HTTP Pagination
NoETL provides automatic pagination support for HTTP actions, allowing you to fetch all pages of data with declarative configuration.
Overview
Many REST APIs return data in pages to limit response sizes. NoETL's pagination feature automatically:
- Makes sequential HTTP requests while data remains
- Merges results across pages
- Handles retry for failed requests
- Prevents infinite loops with safety limits
Quick Start
- step: fetch_all_data
tool: http
url: "{{ api_url }}/data"
params:
page: 1
pageSize: 100
loop:
pagination:
type: response_based
continue_while: "{{ response.data.paging.hasMore == true }}"
next_page:
params:
page: "{{ (response.data.paging.page | int) + 1 }}"
merge_strategy: append
merge_path: data.data
This configuration:
- Starts with
page=1 - Fetches data from API
- Checks if
response.data.paging.hasMoreis true (note:response.dataaccesses the API response) - If true, increments page number and repeats
- Merges all data arrays into single result (using
data.datato extract from wrapper then API structure)
Pagination Patterns
Page Number Pagination
Most common pattern using page numbers:
- step: fetch_assessments
tool: http
url: "{{ api_url }}/assessments"
params:
page: 1
pageSize: 100
loop:
pagination:
type: response_based
continue_while: "{{ response.data.paging.hasMore == true }}"
next_page:
params:
page: "{{ (response.data.paging.page | int) + 1 }}"
pageSize: "{{ response.data.paging.pageSize }}"
merge_strategy: append
merge_path: data.data
max_iterations: 50
API Response Format:
{
"data": [{"id": 1}, {"id": 2}, ...],
"paging": {
"hasMore": true,
"page": 1,
"pageSize": 100,
"total": 350
}
}
Note: The HTTP executor wraps responses as {id, status, data: <api_response>}, which is why we use:
response.data.paging.hasMore(notresponse.paging.hasMore)merge_path: data.data(notmerge_path: data)
Offset-Based Pagination
Uses offset and limit parameters:
- step: fetch_users
tool: http
url: "{{ api_url }}/users"
params:
offset: 0
limit: 100
loop:
pagination:
type: response_based
continue_while: "{{ response.data.has_more == true }}"
next_page:
params:
offset: "{{ (response.data.offset | int) + (response.data.limit | int) }}"
limit: "{{ response.data.limit }}"
merge_strategy: append
merge_path: data.users
API Response Format:
{
"users": [{"id": 1}, {"id": 2}, ...],
"has_more": true,
"offset": 0,
"limit": 100,
"total": 850
}
Cursor-Based Pagination
Uses opaque continuation tokens:
- step: fetch_events
tool: http
url: "{{ api_url }}/events"
params:
limit: 100
loop:
pagination:
type: response_based
continue_while: "{{ response.data.next_cursor is not none and response.data.next_cursor != '' }}"
next_page:
params:
cursor: "{{ response.data.next_cursor }}"
limit: "{{ response.data.limit }}"
merge_strategy: append
merge_path: data.events
API Response Format:
{
"events": [{"id": 1}, {"id": 2}, ...],
"next_cursor": "eyJpZCI6MTAwfQ==",
"limit": 100
}
Configuration Reference
loop.pagination Block
type (string, required)
Pagination type identifier.
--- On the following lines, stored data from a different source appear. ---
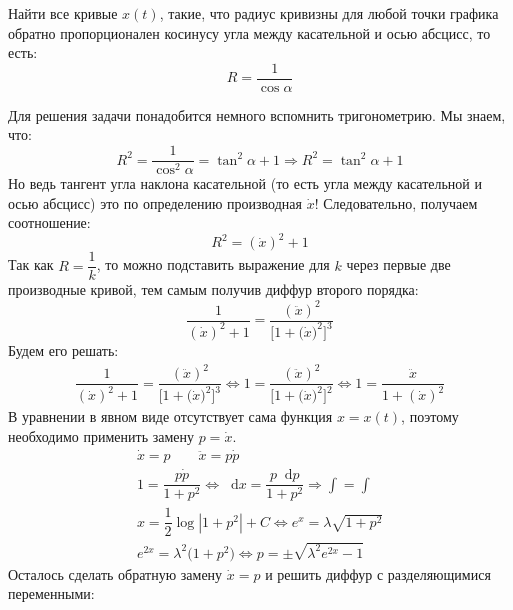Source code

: \documentclass[a4paper,12pt]{article}
\renewcommand*\d{\mathop{}\!\mathrm{d}}
\newcommand{\dpp}{\dot{p}}
\newcommand{\dx}{\dot{x}}
\newcommand{\ddx}{\ddot{x}}
\newcommand{\bto}{\Longrightarrow}
\newcommand{\ds}{\displaystyle}
\begin{document}
Найти все кривые $x(t)$, такие, что радиус кривизны для любой точки графика обратно пропорционален косинусу угла между касательной и осью абсцисс, то есть:
\[R = \dfrac{1}{\cos\alpha}\]

Для решения задачи понадобится немного вспомнить тригонометрию. Мы знаем, что:
\[R^2 = \dfrac{1}{\cos^2\alpha} = \tan^2\alpha + 1 \bto R^2 = \tan^2\alpha + 1\]
Но ведь тангент угла наклона касательной (то есть угла между касательной и осью абсцисс) это по определению производная $\dx$! Следовательно, получаем соотношение:
\[R^2 = (\dx)^2 + 1\]
Так как $R = \dfrac{1}{k}$, то можно подставить выражение для $k$ через первые две производные кривой, тем самым получив диффур второго порядка:
\[\dfrac{1}{(\dx)^2 + 1} = \dfrac{(\ddx)^2}{\Big[1 + \big(\dx\big)^2\Big]^3}\]
Будем его решать:
\begin{gather*}
	\dfrac{1}{(\dx)^2 + 1} = \dfrac{(\ddx)^2}{\Big[1 + \big(\dx\big)^2\Big]^3} \iff 1 = \dfrac{(\ddx)^2}{\Big[1 + \big(\dx\big)^2\Big]^2} \iff 1 = \dfrac{\ddx}{1 + (\dx)^2}
\end{gather*}
В уравнении в явном виде отсутствует сама функция $x = x(t)$, поэтому необходимо применить замену $p = \dx$.
\begin{gather*}
	\dx = p \qquad \ddx = p\dpp\\
	1 = \dfrac{p\dpp}{1 + p^2} \iff \d x = \dfrac{p\d p}{1 + p^2} \bto \ds\int = \int\\
	x = \dfrac{1}{2}\log|1 + p^2| + C \iff e^x = \lambda\sqrt{1 + p^2}\\
	e^{2x} = \lambda^2\big(1 + p^2\big) \iff p = \pm\sqrt{\lambda^2e^{2x} - 1}
\end{gather*}
Осталось сделать обратную замену $\dx = p$ и решить диффур с разделяющимися переменными:
\end{document}
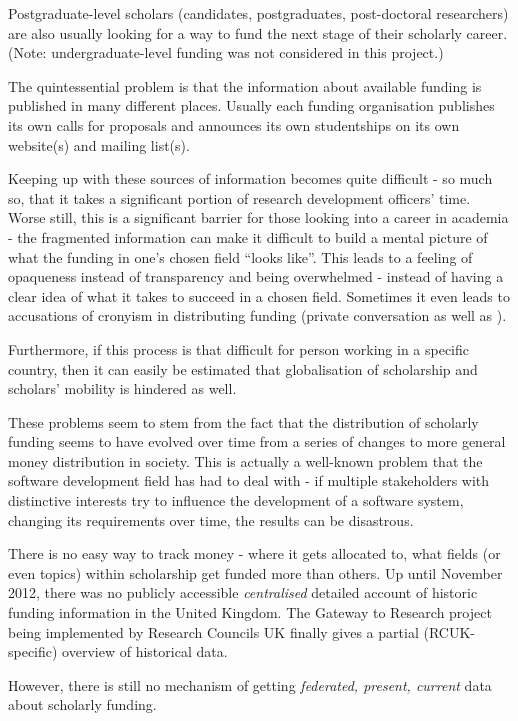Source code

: Postgraduate-level scholars (candidates, postgraduates, post-doctoral researchers) are also usually looking for a way to fund the next stage of their scholarly career. (Note: undergraduate-level funding was not considered in this project.)

The quintessential problem is that the information about available funding is published in many different places. Usually each funding organisation publishes its own calls for proposals and announces its own studentships on its own website(s) and mailing list(s).

Keeping up with these sources of information becomes quite difficult - so much so, that it takes a significant portion of research development officers' time. Worse still, this is a significant barrier for those looking into a career in academia - the fragmented information can make it difficult to build a mental picture of what the funding in one's chosen field ``looks like''. This leads to a feeling of opaqueness instead of transparency and being overwhelmed - instead of having a clear idea of what it takes to succeed in a chosen field. Sometimes it even leads to accusations of cronyism in distributing funding (private conversation as well as \cite{cronyism1, cronyism2}).

Furthermore, if this process is that difficult for person working in a specific country, then it can easily be estimated that globalisation of scholarship and scholars' mobility is hindered as well.

These problems seem to stem from the fact that the distribution of scholarly funding seems to have evolved over time from a series of changes to more general money distribution in society. This is actually a well-known problem that the software development field has had to deal with - if multiple stakeholders with distinctive interests try to influence the development of a software system, changing its requirements over time, the results can be disastrous.

There is no easy way to track money - where it gets allocated to, what fields (or even topics) within scholarship get funded more than others. Up until November 2012, there was no publicly accessible \emph{centralised} detailed account of historic funding information in the United Kingdom. The Gateway to Research project being implemented by Research Councils UK finally gives a partial (RCUK-specific) overview of historical data.

However, there is still no mechanism of getting \emph{federated, present, current} data about scholarly funding.

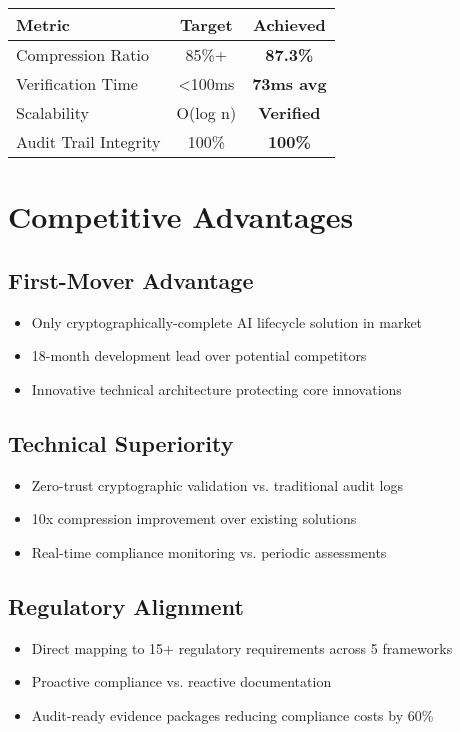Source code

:\documentclass[12pt,a4paper]{article}
\begin{document}
\begin{center}
\begin{tabular}{lcc}
\toprule
\textbf{Metric} & \textbf{Target} & \textbf{Achieved} \\
\midrule
Compression Ratio & 85\%+ & \textcolor{success}{\textbf{87.3\%}} \\
Verification Time & <100ms & \textcolor{success}{\textbf{73ms avg}} \\
Scalability & O(log n) & \textcolor{success}{\textbf{Verified}} \\
Audit Trail Integrity & 100\% & \textcolor{success}{\textbf{100\%}} \\
\bottomrule
\end{tabular}
\end{center}

\section{Competitive Advantages}

\subsection{First-Mover Advantage}
\begin{itemize}
    \item Only cryptographically-complete AI lifecycle solution in market
    \item 18-month development lead over potential competitors
    \item Innovative technical architecture protecting core innovations
\end{itemize}

\subsection{Technical Superiority}
\begin{itemize}
    \item Zero-trust cryptographic validation vs. traditional audit logs
    \item 10x compression improvement over existing solutions
    \item Real-time compliance monitoring vs. periodic assessments
\end{itemize}

\subsection{Regulatory Alignment}
\begin{itemize}
    \item Direct mapping to 15+ regulatory requirements across 5 frameworks
    \item Proactive compliance vs. reactive documentation
    \item Audit-ready evidence packages reducing compliance costs by 60\%
\end{itemize}
\end{document}
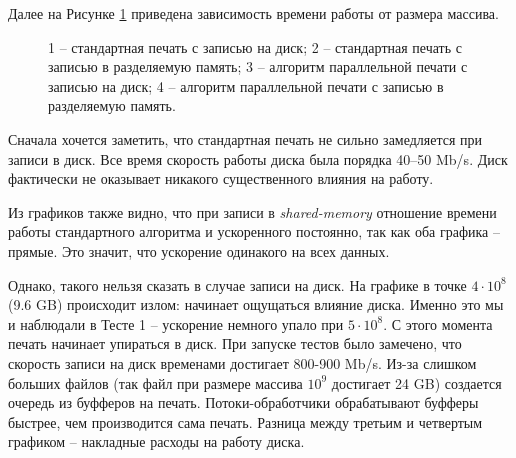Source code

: Далее на Рисунке \ref{grap} приведена зависимость времени работы от размера массива.
\begin{figure}[h!]
\caption{
1 -- стандартная печать с записью на диск;
2 -- стандартная печать с записью в разделяемую память;
3 -- алгоритм параллельной печати с записью на диск;
4 -- алгоритм параллельной печати с записью в разделяемую память.} \label{grap}
\end{figure}

Сначала хочется заметить, что стандартная печать не сильно замедляется при записи в диск. 
Все время скорость работы диска была порядка 40--50 Mb/s.
Диск фактически не оказывает никакого существенного влияния на работу.

Из графиков также видно, что при записи в \textit{shared-memory} отношение времени работы стандартного алгоритма и ускоренного постоянно, так как оба графика -- прямые.
Это значит, что ускорение одинакого на всех данных.

Однако, такого нельзя сказать в случае записи на диск.
На графике в точке $4 \cdot 10^8$ (9.6 GB) происходит излом: начинает ощущаться влияние диска. Именно это мы и наблюдали в Тесте 1 -- ускорение немного упало при $5 \cdot 10^8$.
С этого момента печать начинает упираться в диск.
При запуске тестов было замечено, что скорость записи на диск временами достигает 800-900 Mb/s.
Из-за слишком больших файлов (так файл при размере массива $10^9$ достигает 24 GB) создается очередь из буфферов на печать.
Потоки-обработчики обрабатывают буфферы быстрее, чем производится сама печать.
Разница между третьим и четвертым графиком -- накладные расходы на работу диска.

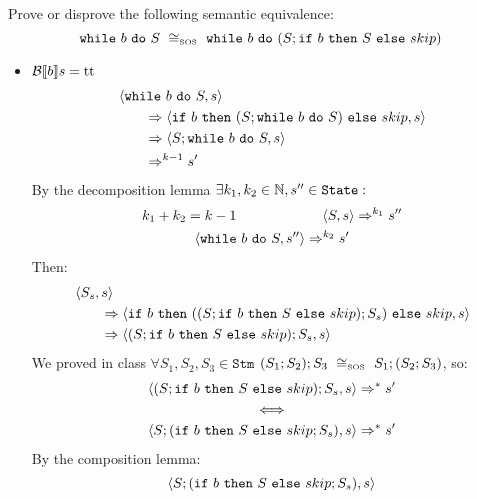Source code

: \begin{exercise}{
    Prove or disprove the following semantic equivalence:
    \[ \wwhile{b}{S}\ \cong_{\text{\tiny SOS}}\ \wwhile{b}{(S;\wif{b}{S}{skip})} \]
}
\begin{itemize}
\begin{itemize}
\begin{itemize}
\begin{align*}
                            \end{align*}
                        \item $\mathcal{B} \llbracket b \rrbracket s = \text{tt}$
                            \begin{align*}
                                &\left<\texttt{while}\ b\ \texttt{do}\ S, s\right>
                                \\&\qquad\Rightarrow \left<\texttt{if}\ b\ \texttt{then}\ (S; \texttt{while}\ b\ \texttt{do}\ S)\ \texttt{else}\ skip, s\right>
                                \\&\qquad\Rightarrow \left<S; \texttt{while}\ b\ \texttt{do}\ S, s\right>
                                \\&\qquad\Rightarrow^{k-1} s'
                            \end{align*}
                            By the decomposition lemma $\exists k_1, k_2 \in \mathbb{N}, s'' \in \texttt{State} :$
                            \begin{gather*}
                                k_1 + k_2 = k - 1 \qquad\qquad\qquad \left<S, s\right> \Rightarrow^{k_1} s'' \\
                                \left<\texttt{while}\ b\ \texttt{do}\ S, s''\right> \Rightarrow^{k_2} s'
                            \end{gather*}
                            Then:
                            \begin{align*}
                                &\left<S_s, s\right>
                                \\&\qquad\Rightarrow \left<\texttt{if}\ b\ \texttt{then}\ ((S;\texttt{if}\ b\ \texttt{then}\ S\ \texttt{else}\ skip);S_s)\ \texttt{else}\ skip, s\right>
                                \\&\qquad\Rightarrow \left<(S;\texttt{if}\ b\ \texttt{then}\ S\ \texttt{else}\ skip);S_s, s\right>
                            \end{align*}
                            We proved in class $\forall S_1, S_2, S_3 \in \texttt{Stm}$ $(S_1;S_2);S_3\ \cong_{\text{\tiny SOS}}\ S_1;(S_2;S_3)$, so:
                            \begin{gather*}
                                \left<(S;\texttt{if}\ b\ \texttt{then}\ S\ \texttt{else}\ skip);S_s, s\right> \Rightarrow^* s'
                                \\
                                \iff
                                \\
                                \left<S;(\texttt{if}\ b\ \texttt{then}\ S\ \texttt{else}\ skip;S_s), s\right> \Rightarrow^* s'
                            \end{gather*}
                            By the composition lemma:
                            \[
                                \left<S;(\texttt{if}\ b\ \texttt{then}\ S\ \texttt{else}\ skip;S_s), s\right>
\]
\end{itemize}
\end{itemize}
\end{itemize}
\end{exercise}
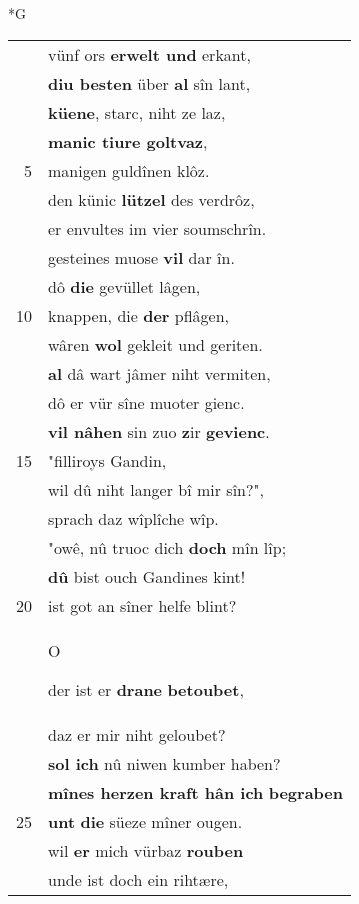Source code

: \documentclass[8pt,a4paper,notitlepage]{article}
\begin{document}
\newpage
\begin{table}[ht]
\begin{minipage}[t]{0.5\linewidth}
\small
\begin{center}*G
\end{center}
\begin{tabular}{rl}
 & vünf ors \textbf{erwelt und} erkant,\\ 
 & \textbf{diu besten} über \textbf{al} sîn lant,\\ 
 & \textbf{küene}, starc, niht ze laz,\\ 
 & \textbf{manic tiure goltvaz},\\ 
5 & manigen guldînen klôz.\\ 
 & den künic \textbf{lützel} des verdrôz,\\ 
 & er envultes im vier soumschrîn.\\ 
 & gesteines muose \textbf{vil} dar în.\\ 
 & dô \textbf{die} gevüllet lâgen,\\ 
10 & knappen, die \textbf{der} pflâgen,\\ 
 & wâren \textbf{wol} gekleit und geriten.\\ 
 & \textbf{al} dâ wart jâmer niht vermiten,\\ 
 & dô er vür sîne muoter gienc.\\ 
 & \textbf{vil nâhen} sin zuo \textbf{z}ir \textbf{gevienc}.\\ 
15 & "filliroys Gandin,\\ 
 & wil dû niht langer bî mir sîn?",\\ 
 & sprach daz wîplîche wîp.\\ 
 & "owê, nû truoc dich \textbf{doch} mîn lîp;\\ 
 & \textbf{dû} bist ouch Gandines kint!\\ 
20 & ist got an sîner helfe blint?\\ 
 & \begin{large}O\end{large}der ist er \textbf{drane} \textbf{betoubet},\\ 
 & daz er mir niht geloubet?\\ 
 & \textbf{sol ich} nû niwen kumber haben?\\ 
 & \textbf{mînes herzen kraft hân ich} \textbf{begraben}\\ 
25 & \textbf{unt} \textbf{die} süeze mîner ougen.\\ 
 & wil \textbf{er} mich vürbaz \textbf{rouben}\\ 
 & unde ist doch ein rihtære,\\ 

\end{tabular}
\end{minipage}
\end{table}
\end{document}
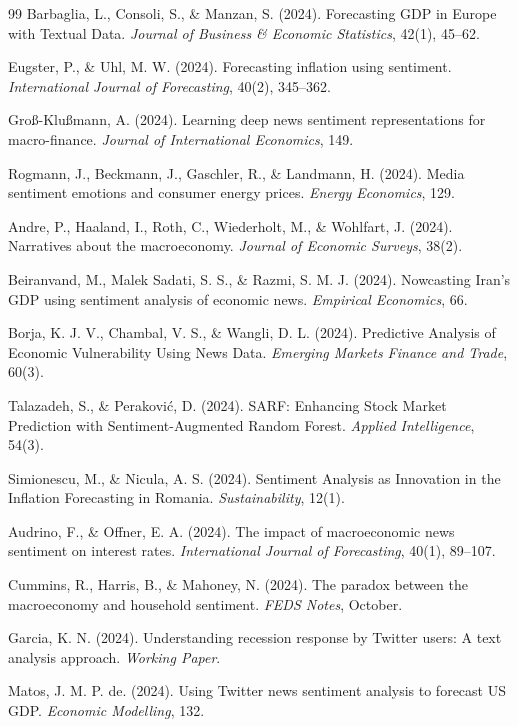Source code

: \documentclass[11pt,twocolumn]{article}
\begin{document}
\begin{thebibliography}{99}
 Barbaglia, L., Consoli, S., \& Manzan, S. (2024). Forecasting GDP in Europe with Textual Data. \textit{Journal of Business \& Economic Statistics}, 42(1), 45--62.

 Eugster, P., \& Uhl, M. W. (2024). Forecasting inflation using sentiment. \textit{International Journal of Forecasting}, 40(2), 345--362.

 Groß-Klußmann, A. (2024). Learning deep news sentiment representations for macro-finance. \textit{Journal of International Economics}, 149.

 Rogmann, J., Beckmann, J., Gaschler, R., \& Landmann, H. (2024). Media sentiment emotions and consumer energy prices. \textit{Energy Economics}, 129.

 Andre, P., Haaland, I., Roth, C., Wiederholt, M., \& Wohlfart, J. (2024). Narratives about the macroeconomy. \textit{Journal of Economic Surveys}, 38(2).

 Beiranvand, M., Malek Sadati, S. S., \& Razmi, S. M. J. (2024). Nowcasting Iran's GDP using sentiment analysis of economic news. \textit{Empirical Economics}, 66.

 Borja, K. J. V., Chambal, V. S., \& Wangli, D. L. (2024). Predictive Analysis of Economic Vulnerability Using News Data. \textit{Emerging Markets Finance and Trade}, 60(3).

 Talazadeh, S., \& Peraković, D. (2024). SARF: Enhancing Stock Market Prediction with Sentiment-Augmented Random Forest. \textit{Applied Intelligence}, 54(3).

 Simionescu, M., \& Nicula, A. S. (2024). Sentiment Analysis as Innovation in the Inflation Forecasting in Romania. \textit{Sustainability}, 12(1).

 Audrino, F., \& Offner, E. A. (2024). The impact of macroeconomic news sentiment on interest rates. \textit{International Journal of Forecasting}, 40(1), 89--107.

 Cummins, R., Harris, B., \& Mahoney, N. (2024). The paradox between the macroeconomy and household sentiment. \textit{FEDS Notes}, October.

 Garcia, K. N. (2024). Understanding recession response by Twitter users: A text analysis approach. \textit{Working Paper}.

 Matos, J. M. P. de. (2024). Using Twitter news sentiment analysis to forecast US GDP. \textit{Economic Modelling}, 132.


\end{thebibliography}
\end{document}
Currently supported:
response_based- Continuation based on response inspection
continue_while (expression, required)
Jinja2 expression evaluated after each request to determine if pagination should continue.
Available Variables:
{{ response }}- Full HTTP executor result with structure{id, status, data: <api_response>}{{ iteration }}- Current iteration number (0-based){{ accumulated }}- Merged results so far
Important: HTTP responses are wrapped by the executor. Access API response fields via response.data.*:
Examples:
# Boolean flag - note response.data.paging
continue_while: "{{ response.data.paging.hasMore == true }}"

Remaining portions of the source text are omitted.